Provided information:
....
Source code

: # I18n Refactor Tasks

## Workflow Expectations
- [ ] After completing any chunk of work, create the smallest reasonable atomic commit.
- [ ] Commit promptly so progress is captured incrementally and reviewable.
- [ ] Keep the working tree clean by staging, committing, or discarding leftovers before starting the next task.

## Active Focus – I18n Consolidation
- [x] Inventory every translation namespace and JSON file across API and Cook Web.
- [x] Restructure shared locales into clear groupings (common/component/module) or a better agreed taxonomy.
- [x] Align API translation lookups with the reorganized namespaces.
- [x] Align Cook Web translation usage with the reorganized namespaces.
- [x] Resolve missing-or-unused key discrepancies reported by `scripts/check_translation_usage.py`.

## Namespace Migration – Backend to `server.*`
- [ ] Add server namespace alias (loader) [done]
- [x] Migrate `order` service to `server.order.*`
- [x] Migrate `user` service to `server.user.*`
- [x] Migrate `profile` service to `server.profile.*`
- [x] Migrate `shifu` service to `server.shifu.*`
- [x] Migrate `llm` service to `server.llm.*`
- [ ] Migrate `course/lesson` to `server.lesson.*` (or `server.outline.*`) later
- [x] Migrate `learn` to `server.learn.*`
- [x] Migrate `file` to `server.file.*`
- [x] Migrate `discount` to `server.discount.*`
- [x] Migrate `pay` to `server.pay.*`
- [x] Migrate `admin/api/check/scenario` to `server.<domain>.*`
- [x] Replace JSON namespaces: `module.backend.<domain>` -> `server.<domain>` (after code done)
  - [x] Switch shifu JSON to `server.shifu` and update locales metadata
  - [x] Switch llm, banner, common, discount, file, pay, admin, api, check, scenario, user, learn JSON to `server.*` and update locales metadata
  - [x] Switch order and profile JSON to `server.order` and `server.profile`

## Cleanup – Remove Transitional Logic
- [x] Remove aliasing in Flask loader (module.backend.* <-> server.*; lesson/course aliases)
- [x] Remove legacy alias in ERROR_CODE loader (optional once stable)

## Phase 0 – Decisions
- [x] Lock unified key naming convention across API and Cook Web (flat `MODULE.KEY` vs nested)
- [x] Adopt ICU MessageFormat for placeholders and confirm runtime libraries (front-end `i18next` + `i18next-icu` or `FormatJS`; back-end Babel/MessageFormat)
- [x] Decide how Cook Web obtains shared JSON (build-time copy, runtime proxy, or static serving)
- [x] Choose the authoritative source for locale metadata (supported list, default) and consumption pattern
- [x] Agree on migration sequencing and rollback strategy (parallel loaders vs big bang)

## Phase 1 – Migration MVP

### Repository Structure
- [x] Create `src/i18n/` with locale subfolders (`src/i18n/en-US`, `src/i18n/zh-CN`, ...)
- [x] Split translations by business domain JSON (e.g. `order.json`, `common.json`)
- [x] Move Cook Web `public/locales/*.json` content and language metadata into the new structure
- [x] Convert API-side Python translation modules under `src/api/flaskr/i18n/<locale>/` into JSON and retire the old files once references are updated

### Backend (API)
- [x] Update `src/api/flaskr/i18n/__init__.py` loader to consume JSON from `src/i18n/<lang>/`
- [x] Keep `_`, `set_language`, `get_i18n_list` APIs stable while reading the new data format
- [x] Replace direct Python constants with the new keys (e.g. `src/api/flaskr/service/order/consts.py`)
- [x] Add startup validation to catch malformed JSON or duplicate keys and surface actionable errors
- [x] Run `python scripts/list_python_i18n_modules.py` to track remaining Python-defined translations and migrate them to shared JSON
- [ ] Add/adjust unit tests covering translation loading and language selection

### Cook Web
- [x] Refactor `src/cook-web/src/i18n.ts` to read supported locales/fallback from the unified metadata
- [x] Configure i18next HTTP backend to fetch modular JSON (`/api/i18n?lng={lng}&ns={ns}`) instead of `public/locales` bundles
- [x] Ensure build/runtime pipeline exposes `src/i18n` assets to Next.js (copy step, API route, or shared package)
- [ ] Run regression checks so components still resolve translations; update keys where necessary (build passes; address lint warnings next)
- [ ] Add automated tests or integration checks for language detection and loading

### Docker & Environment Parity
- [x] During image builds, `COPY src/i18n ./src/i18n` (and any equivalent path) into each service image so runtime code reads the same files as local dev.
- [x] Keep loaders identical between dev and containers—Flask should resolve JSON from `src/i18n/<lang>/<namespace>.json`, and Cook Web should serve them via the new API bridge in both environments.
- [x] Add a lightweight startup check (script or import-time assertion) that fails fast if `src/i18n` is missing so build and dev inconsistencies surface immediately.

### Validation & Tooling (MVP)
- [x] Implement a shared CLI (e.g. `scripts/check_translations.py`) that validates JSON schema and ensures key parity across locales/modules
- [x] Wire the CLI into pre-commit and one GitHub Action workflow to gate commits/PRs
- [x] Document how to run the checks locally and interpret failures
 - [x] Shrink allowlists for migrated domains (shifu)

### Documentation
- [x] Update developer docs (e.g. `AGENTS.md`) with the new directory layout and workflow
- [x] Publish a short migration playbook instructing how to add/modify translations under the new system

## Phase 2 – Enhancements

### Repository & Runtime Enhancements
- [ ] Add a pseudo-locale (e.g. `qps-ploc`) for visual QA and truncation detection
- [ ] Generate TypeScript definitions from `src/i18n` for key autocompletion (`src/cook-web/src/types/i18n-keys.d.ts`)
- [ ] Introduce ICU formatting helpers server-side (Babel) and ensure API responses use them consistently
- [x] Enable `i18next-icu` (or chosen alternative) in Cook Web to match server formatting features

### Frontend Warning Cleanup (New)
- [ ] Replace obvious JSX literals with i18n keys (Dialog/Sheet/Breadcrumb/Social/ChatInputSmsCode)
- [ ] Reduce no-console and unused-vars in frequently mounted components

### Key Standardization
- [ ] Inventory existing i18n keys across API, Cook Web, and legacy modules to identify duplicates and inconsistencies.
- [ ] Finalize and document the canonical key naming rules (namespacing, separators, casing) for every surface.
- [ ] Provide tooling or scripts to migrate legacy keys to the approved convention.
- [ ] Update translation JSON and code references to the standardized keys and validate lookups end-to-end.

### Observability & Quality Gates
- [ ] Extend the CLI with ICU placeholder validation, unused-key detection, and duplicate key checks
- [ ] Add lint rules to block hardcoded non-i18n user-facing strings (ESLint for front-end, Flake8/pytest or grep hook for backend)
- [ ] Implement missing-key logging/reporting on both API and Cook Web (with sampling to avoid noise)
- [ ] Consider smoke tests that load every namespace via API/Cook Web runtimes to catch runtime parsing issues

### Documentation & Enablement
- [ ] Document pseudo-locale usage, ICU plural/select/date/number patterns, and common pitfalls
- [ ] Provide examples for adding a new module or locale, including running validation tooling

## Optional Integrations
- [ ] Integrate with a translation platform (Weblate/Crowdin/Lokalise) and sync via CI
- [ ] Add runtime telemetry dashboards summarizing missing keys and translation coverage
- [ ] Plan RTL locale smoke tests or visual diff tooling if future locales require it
....
Produce the entries again, character for character.

Answer below:
Source code

: # I18n Refactor Tasks

## Workflow Expectations
- [ ] After completing any chunk of work, create the smallest reasonable atomic commit.
- [ ] Commit promptly so progress is captured incrementally and reviewable.
- [ ] Keep the working tree clean by staging, committing, or discarding leftovers before starting the next task.

## Active Focus – I18n Consolidation
- [x] Inventory every translation namespace and JSON file across API and Cook Web.
- [x] Restructure shared locales into clear groupings (common/component/module) or a better agreed taxonomy.
- [x] Align API translation lookups with the reorganized namespaces.
- [x] Align Cook Web translation usage with the reorganized namespaces.
- [x] Resolve missing-or-unused key discrepancies reported by `scripts/check_translation_usage.py`.

## Namespace Migration – Backend to `server.*`
- [ ] Add server namespace alias (loader) [done]
- [x] Migrate `order` service to `server.order.*`
- [x] Migrate `user` service to `server.user.*`
- [x] Migrate `profile` service to `server.profile.*`
- [x] Migrate `shifu` service to `server.shifu.*`
- [x] Migrate `llm` service to `server.llm.*`
- [ ] Migrate `course/lesson` to `server.lesson.*` (or `server.outline.*`) later
- [x] Migrate `learn` to `server.learn.*`
- [x] Migrate `file` to `server.file.*`
- [x] Migrate `discount` to `server.discount.*`
- [x] Migrate `pay` to `server.pay.*`
- [x] Migrate `admin/api/check/scenario` to `server.<domain>.*`
- [x] Replace JSON namespaces: `module.backend.<domain>` -> `server.<domain>` (after code done)
  - [x] Switch shifu JSON to `server.shifu` and update locales metadata
  - [x] Switch llm, banner, common, discount, file, pay, admin, api, check, scenario, user, learn JSON to `server.*` and update locales metadata
  - [x] Switch order and profile JSON to `server.order` and `server.profile`

## Cleanup – Remove Transitional Logic
- [x] Remove aliasing in Flask loader (module.backend.* <-> server.*; lesson/course aliases)
- [x] Remove legacy alias in ERROR_CODE loader (optional once stable)

## Phase 0 – Decisions
- [x] Lock unified key naming convention across API and Cook Web (flat `MODULE.KEY` vs nested)
- [x] Adopt ICU MessageFormat for placeholders and confirm runtime libraries (front-end `i18next` + `i18next-icu` or `FormatJS`; back-end Babel/MessageFormat)
- [x] Decide how Cook Web obtains shared JSON (build-time copy, runtime proxy, or static serving)
- [x] Choose the authoritative source for locale metadata (supported list, default) and consumption pattern
- [x] Agree on migration sequencing and rollback strategy (parallel loaders vs big bang)

## Phase 1 – Migration MVP

### Repository Structure
- [x] Create `src/i18n/` with locale subfolders (`src/i18n/en-US`, `src/i18n/zh-CN`, ...)
- [x] Split translations by business domain JSON (e.g. `order.json`, `common.json`)
- [x] Move Cook Web `public/locales/*.json` content and language metadata into the new structure
- [x] Convert API-side Python translation modules under `src/api/flaskr/i18n/<locale>/` into JSON and retire the old files once references are updated

### Backend (API)
- [x] Update `src/api/flaskr/i18n/__init__.py` loader to consume JSON from `src/i18n/<lang>/`
- [x] Keep `_`, `set_language`, `get_i18n_list` APIs stable while reading the new data format
- [x] Replace direct Python constants with the new keys (e.g. `src/api/flaskr/service/order/consts.py`)
- [x] Add startup validation to catch malformed JSON or duplicate keys and surface actionable errors
- [x] Run `python scripts/list_python_i18n_modules.py` to track remaining Python-defined translations and migrate them to shared JSON
- [ ] Add/adjust unit tests covering translation loading and language selection

### Cook Web
- [x] Refactor `src/cook-web/src/i18n.ts` to read supported locales/fallback from the unified metadata
- [x] Configure i18next HTTP backend to fetch modular JSON (`/api/i18n?lng={lng}&ns={ns}`) instead of `public/locales` bundles
- [x] Ensure build/runtime pipeline exposes `src/i18n` assets to Next.js (copy step, API route, or shared package)
- [ ] Run regression checks so components still resolve translations; update keys where necessary (build passes; address lint warnings next)
- [ ] Add automated tests or integration checks for language detection and loading

### Docker & Environment Parity
- [x] During image builds, `COPY src/i18n ./src/i18n` (and any equivalent path) into each service image so runtime code reads the same files as local dev.
- [x] Keep loaders identical between dev and containers—Flask should resolve JSON from `src/i18n/<lang>/<namespace>.json`, and Cook Web should serve them via the new API bridge in both environments.
- [x] Add a lightweight startup check (script or import-time assertion) that fails fast if `src/i18n` is missing so build and dev inconsistencies surface immediately.

### Validation & Tooling (MVP)
- [x] Implement a shared CLI (e.g. `scripts/check_translations.py`) that validates JSON schema and ensures key parity across locales/modules
- [x] Wire the CLI into pre-commit and one GitHub Action workflow to gate commits/PRs
- [x] Document how to run the checks locally and interpret failures
 - [x] Shrink allowlists for migrated domains (shifu)

### Documentation
- [x] Update developer docs (e.g. `AGENTS.md`) with the new directory layout and workflow
- [x] Publish a short migration playbook instructing how to add/modify translations under the new system

## Phase 2 – Enhancements

### Repository & Runtime Enhancements
- [ ] Add a pseudo-locale (e.g. `qps-ploc`) for visual QA and truncation detection
- [ ] Generate TypeScript definitions from `src/i18n` for key autocompletion (`src/cook-web/src/types/i18n-keys.d.ts`)
- [ ] Introduce ICU formatting helpers server-side (Babel) and ensure API responses use them consistently
- [x] Enable `i18next-icu` (or chosen alternative) in Cook Web to match server formatting features

### Frontend Warning Cleanup (New)
- [ ] Replace obvious JSX literals with i18n keys (Dialog/Sheet/Breadcrumb/Social/ChatInputSmsCode)
- [ ] Reduce no-console and unused-vars in frequently mounted components

### Key Standardization
- [ ] Inventory existing i18n keys across API, Cook Web, and legacy modules to identify duplicates and inconsistencies.
- [ ] Finalize and document the canonical key naming rules (namespacing, separators, casing) for every surface.
- [ ] Provide tooling or scripts to migrate legacy keys to the approved convention.
- [ ] Update translation JSON and code references to the standardized keys and validate lookups end-to-end.

### Observability & Quality Gates
- [ ] Extend the CLI with ICU placeholder validation, unused-key detection, and duplicate key checks
- [ ] Add lint rules to block hardcoded non-i18n user-facing strings (ESLint for front-end, Flake8/pytest or grep hook for backend)
- [ ] Implement missing-key logging/reporting on both API and Cook Web (with sampling to avoid noise)
- [ ] Consider smoke tests that load every namespace via API/Cook Web runtimes to catch runtime parsing issues

### Documentation & Enablement
- [ ] Document pseudo-locale usage, ICU plural/select/date/number patterns, and common pitfalls
- [ ] Provide examples for adding a new module or locale, including running validation tooling

## Optional Integrations
- [ ] Integrate with a translation platform (Weblate/Crowdin/Lokalise) and sync via CI
- [ ] Add runtime telemetry dashboards summarizing missing keys and translation coverage
- [ ] Plan RTL locale smoke tests or visual diff tooling if future locales require it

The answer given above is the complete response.